Sewell's Chan's appreciation of Ben Bernanke is both my favorite and the most frustrating mainstream media depiction I've read so far. It's my favorite because it gets at the total paralysis of our economic policy-makers, and it's frustrating because I think it downplays Bernanke's own confidence that the Fed can take steps to increase aggregate demand.
Bernanke needs to make up his mind. If he thinks the Fed can't do anything about the current crisis, as Chan's interpretation posits, then he needs to quite forcefully tell Congress to take more fiscal action rather than just hinting that maybe that's a good idea but he would never want to tell Congress what it ought to do. On the other hand, if he thinks that the Fed can take action to end its failure to achieve either of its two institutional goals -- maintaining price stability and maximum employment -- then he should do those things. If he's going to just meander around the options and wait for further economic deterioration, he should have the integrity to resign and let someone who is willing to take a crack at the problem from some angle step in.

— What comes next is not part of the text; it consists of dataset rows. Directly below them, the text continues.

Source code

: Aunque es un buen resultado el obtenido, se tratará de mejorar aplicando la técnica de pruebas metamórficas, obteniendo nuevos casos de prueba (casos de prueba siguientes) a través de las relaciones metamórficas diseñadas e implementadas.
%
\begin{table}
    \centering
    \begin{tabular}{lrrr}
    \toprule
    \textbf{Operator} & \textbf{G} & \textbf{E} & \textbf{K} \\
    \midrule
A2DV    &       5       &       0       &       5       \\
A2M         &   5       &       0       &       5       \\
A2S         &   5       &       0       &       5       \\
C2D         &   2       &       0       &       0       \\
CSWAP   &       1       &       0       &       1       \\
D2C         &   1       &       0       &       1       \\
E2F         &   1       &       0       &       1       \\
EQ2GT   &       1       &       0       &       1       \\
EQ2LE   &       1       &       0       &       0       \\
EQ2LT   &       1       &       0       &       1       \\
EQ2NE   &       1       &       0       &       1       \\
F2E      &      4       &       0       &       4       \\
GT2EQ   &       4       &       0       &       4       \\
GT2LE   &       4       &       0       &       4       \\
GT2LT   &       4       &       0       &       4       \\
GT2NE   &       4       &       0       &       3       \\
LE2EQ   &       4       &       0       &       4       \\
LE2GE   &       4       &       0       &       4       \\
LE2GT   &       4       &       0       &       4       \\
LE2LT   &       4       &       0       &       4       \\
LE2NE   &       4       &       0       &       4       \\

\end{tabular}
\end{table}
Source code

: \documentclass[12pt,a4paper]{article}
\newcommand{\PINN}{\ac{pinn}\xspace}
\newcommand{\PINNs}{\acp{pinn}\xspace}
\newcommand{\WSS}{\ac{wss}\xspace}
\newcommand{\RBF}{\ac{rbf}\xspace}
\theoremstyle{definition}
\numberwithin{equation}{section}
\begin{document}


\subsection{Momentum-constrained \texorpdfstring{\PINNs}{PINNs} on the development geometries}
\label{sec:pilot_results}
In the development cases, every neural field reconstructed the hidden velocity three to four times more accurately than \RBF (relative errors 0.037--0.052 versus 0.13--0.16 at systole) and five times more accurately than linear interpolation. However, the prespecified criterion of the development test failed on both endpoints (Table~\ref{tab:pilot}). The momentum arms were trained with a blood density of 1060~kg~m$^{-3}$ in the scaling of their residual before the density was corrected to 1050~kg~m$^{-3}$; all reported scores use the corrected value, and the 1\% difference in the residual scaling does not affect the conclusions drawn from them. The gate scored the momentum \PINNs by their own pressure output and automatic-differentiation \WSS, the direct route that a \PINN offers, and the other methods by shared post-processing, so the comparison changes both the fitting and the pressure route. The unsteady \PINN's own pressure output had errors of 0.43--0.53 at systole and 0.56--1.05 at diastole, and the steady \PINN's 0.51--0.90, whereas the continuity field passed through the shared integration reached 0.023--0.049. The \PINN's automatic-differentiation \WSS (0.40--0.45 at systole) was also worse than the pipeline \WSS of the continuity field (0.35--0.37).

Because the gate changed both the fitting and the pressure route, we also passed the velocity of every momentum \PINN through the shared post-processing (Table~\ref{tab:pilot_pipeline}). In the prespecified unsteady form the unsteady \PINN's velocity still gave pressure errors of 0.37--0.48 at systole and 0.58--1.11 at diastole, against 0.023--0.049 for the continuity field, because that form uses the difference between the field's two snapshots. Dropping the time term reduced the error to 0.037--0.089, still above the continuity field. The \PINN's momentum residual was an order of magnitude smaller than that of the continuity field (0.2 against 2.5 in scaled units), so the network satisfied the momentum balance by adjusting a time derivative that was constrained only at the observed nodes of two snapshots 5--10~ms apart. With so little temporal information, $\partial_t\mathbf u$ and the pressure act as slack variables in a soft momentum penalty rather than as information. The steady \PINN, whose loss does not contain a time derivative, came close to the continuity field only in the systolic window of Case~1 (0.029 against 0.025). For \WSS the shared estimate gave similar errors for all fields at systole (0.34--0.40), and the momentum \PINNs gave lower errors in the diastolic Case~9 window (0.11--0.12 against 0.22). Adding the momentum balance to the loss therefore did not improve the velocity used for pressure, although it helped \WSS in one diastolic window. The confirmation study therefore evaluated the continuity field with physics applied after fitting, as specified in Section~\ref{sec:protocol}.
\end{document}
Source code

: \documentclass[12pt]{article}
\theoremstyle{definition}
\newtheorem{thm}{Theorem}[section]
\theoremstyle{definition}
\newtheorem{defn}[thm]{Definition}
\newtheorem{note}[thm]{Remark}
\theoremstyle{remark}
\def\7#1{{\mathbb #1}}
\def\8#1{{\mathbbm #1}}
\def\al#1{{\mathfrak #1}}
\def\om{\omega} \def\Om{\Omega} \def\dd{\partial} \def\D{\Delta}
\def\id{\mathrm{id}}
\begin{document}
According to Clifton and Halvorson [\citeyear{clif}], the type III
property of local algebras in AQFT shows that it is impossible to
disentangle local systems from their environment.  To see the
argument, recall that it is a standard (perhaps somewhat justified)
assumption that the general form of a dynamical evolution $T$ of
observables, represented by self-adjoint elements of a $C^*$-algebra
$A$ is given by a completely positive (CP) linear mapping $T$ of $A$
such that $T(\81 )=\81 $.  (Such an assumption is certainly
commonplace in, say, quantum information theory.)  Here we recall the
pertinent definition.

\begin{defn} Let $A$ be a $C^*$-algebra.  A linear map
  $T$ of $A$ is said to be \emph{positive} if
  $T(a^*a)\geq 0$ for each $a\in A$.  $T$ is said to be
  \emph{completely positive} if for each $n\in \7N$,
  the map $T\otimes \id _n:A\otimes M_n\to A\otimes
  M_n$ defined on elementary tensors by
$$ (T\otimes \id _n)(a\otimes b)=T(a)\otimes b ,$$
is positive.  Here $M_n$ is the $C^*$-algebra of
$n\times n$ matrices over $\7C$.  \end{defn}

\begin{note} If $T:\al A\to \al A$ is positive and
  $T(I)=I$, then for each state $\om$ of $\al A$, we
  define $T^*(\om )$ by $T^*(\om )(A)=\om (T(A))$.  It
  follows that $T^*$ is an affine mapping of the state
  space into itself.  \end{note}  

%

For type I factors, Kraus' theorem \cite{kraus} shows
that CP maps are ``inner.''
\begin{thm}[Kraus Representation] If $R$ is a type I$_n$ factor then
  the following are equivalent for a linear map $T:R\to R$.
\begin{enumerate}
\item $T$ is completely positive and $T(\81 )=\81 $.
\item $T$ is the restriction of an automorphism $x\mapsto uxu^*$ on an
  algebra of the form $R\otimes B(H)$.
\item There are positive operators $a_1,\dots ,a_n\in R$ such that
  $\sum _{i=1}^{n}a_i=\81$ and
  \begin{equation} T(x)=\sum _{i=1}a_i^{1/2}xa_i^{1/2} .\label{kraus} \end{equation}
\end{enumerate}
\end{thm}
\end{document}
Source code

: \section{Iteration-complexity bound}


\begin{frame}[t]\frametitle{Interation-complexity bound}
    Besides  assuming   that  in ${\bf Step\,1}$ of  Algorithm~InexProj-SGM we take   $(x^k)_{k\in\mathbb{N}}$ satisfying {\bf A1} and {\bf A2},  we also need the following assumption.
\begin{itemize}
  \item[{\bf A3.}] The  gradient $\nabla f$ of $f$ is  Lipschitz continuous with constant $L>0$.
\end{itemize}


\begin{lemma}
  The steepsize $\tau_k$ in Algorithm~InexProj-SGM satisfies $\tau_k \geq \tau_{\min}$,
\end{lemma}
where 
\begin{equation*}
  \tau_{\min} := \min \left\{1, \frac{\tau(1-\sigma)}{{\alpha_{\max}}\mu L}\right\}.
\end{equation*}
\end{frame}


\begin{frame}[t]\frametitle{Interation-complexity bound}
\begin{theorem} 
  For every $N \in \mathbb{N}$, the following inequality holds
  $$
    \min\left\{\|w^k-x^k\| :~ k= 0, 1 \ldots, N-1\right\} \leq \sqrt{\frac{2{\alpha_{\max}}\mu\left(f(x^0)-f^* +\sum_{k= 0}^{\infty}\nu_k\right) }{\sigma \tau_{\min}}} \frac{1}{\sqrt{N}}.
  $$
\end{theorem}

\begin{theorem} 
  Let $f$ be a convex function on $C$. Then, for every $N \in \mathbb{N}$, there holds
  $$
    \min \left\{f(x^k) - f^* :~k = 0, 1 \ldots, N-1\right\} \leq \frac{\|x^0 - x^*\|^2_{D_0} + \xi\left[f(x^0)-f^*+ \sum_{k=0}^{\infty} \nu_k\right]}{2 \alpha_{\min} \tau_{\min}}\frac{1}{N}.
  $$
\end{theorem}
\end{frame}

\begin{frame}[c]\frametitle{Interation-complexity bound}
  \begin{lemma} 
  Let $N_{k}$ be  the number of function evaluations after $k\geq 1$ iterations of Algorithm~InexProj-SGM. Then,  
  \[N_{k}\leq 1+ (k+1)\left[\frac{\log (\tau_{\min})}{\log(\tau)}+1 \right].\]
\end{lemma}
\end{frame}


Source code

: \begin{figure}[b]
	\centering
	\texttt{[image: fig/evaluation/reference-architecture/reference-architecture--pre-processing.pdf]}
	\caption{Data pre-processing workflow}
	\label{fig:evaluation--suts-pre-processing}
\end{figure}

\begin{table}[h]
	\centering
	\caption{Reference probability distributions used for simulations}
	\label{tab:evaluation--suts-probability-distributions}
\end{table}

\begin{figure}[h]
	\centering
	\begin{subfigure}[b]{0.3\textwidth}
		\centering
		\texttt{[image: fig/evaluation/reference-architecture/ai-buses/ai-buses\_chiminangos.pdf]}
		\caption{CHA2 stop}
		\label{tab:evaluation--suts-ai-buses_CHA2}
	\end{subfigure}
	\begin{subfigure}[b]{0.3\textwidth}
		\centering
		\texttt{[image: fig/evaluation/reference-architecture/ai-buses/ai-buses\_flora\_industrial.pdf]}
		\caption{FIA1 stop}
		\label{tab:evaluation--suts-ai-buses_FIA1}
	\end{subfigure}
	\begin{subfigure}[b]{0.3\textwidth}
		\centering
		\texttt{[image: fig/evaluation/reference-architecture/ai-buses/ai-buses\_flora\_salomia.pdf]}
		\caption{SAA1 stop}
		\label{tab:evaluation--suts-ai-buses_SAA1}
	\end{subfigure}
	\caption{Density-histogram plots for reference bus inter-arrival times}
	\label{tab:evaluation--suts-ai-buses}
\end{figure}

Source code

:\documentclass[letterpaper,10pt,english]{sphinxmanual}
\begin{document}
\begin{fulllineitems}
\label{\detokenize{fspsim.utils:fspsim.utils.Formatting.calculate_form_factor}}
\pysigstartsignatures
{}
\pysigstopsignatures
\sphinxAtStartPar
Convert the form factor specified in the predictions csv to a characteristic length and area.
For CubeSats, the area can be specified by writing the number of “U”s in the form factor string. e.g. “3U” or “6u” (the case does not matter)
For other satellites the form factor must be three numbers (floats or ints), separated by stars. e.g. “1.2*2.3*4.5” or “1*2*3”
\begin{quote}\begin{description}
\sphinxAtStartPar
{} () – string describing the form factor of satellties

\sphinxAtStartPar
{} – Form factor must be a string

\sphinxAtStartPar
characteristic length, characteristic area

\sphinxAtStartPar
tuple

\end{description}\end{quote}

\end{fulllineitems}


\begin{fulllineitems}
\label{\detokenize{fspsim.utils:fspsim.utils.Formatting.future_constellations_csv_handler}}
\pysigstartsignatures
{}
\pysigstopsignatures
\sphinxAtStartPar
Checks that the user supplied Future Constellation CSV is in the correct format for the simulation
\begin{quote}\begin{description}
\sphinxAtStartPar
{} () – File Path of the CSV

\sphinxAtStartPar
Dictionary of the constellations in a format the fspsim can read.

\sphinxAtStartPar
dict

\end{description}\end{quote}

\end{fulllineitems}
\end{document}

More broadly, we really need to update our ideas about Fed independence to encourage central-bank officials to talk in English. I understand that there's a long tradition of deterring financial speculation and building credibility by surprising the markets with policy shifts, but it's very strange that intelligent people can all read the same speech and come up with takeaways that range from 'the central bank can do nothing' to "Fed Stands By To Boost Growth." It doesn't make for a very useful debate.